As far as I can tell, your first serving fn can be used for inputing tf Examples, hence it should work with the evaluator.

As for serving json strings directly: depending on how you are hosting your model, this might not be an issue. If your are using tf serving, it supplies a http port for REST calls in json format and the parsing to tf Example is done server side: https://www.tensorflow.org/tfx/serving/api_rest#start_modelserver_with_the_rest_api_endpoint. In this case it shoud be sufficient with the first serving fn only.

If you are hosting in some other way (kfserving, a custom service etc) you will need to change your second serving fn to handle that mapping from json string to tf example. Perhaps something similar to (in your def tf_serving_raw_input_fn(self, raw_data) fn):

# Disclaimer: this code is completely untested and most likely has some issue.
from tfx.components.example_gen import utils as example_gen_utils
...
json_dict = json.loads(json_string) # json to dict
parsed_features = example_gen_utils.dict_to_example(json_dict) # TFX contains a utility fn for converting a dict to (unserialized) tf Example
transformed_features = self.model.tft_layer(parsed_features)

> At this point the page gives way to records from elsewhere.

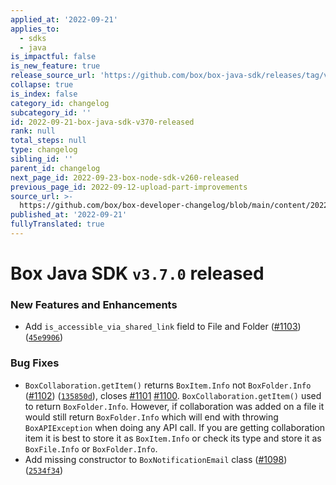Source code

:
 ```yaml
---
applied_at: '2022-09-21'
applies_to:
  - sdks
  - java
is_impactful: false
is_new_feature: true
release_source_url: 'https://github.com/box/box-java-sdk/releases/tag/v3.7.0'
collapse: true
is_index: false
category_id: changelog
subcategory_id: ''
id: 2022-09-21-box-java-sdk-v370-released
rank: null
total_steps: null
type: changelog
sibling_id: ''
parent_id: changelog
next_page_id: 2022-09-23-box-node-sdk-v260-released
previous_page_id: 2022-09-12-upload-part-improvements
source_url: >-
  https://github.com/box/box-developer-changelog/blob/main/content/2022/09-21-box-java-sdk-v370-released.md
published_at: '2022-09-21'
fullyTranslated: true
---
```

# Box Java SDK `v3.7.0` released

### New Features and Enhancements

* Add `is_accessible_via_shared_link` field to File and Folder ([#1103][1]) ([`45e9906`][2])

### Bug Fixes

* `BoxCollaboration.getItem()` returns `BoxItem.Info` not `BoxFolder.Info` ([#1102][3]) ([`135850d`][4]), closes [#1101][5] [#1100][6]. `BoxCollaboration.getItem()` used to return `BoxFolder.Info`. However, if collaboration was added on a file it would still return `BoxFolder.Info` which will end with throwing `BoxAPIException` when doing any API call. If you are getting collaboration item it is best to store it as `BoxItem.Info` or check its type and store it as `BoxFile.Info` or `BoxFolder.Info`.
* Add missing constructor to `BoxNotificationEmail` class ([#1098][7]) ([`2534f34`][8])

[1]: https://github.com/box/box-java-sdk/issues/1103

[2]: https://github.com/box/box-java-sdk/commit/45e9906efca6a7f2d4d738914dc804de12d3646e

[3]: https://github.com/box/box-java-sdk/issues/1102

[4]: https://github.com/box/box-java-sdk/commit/135850d97164ee5f6d74708d74c531f7fa8bee26

[5]: https://github.com/box/box-java-sdk/issues/1101

[6]: https://github.com/box/box-java-sdk/issues/1100

[7]: https://github.com/box/box-java-sdk/issues/1098

[8]: https://github.com/box/box-java-sdk/commit/2534f34133f9554abd1e80fc1555659a2c52b23f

But apart from that I would raise some concerns as to NOT using tf Examples for serving:

  1. protobuf is faster than http and it is also smaller in size
  2. when using a model with a tft layer the data needs to in tf Example format. Serialization needs to happen, being on the client or server side. But note that this is generally a cheap operation and not usually something that needs to be avoided.
  3. json is also not type safe in anyway compared to protobuf. You would rather have your serving failing on the client side on single data points than mess up an entire batch server side due to one bad data point.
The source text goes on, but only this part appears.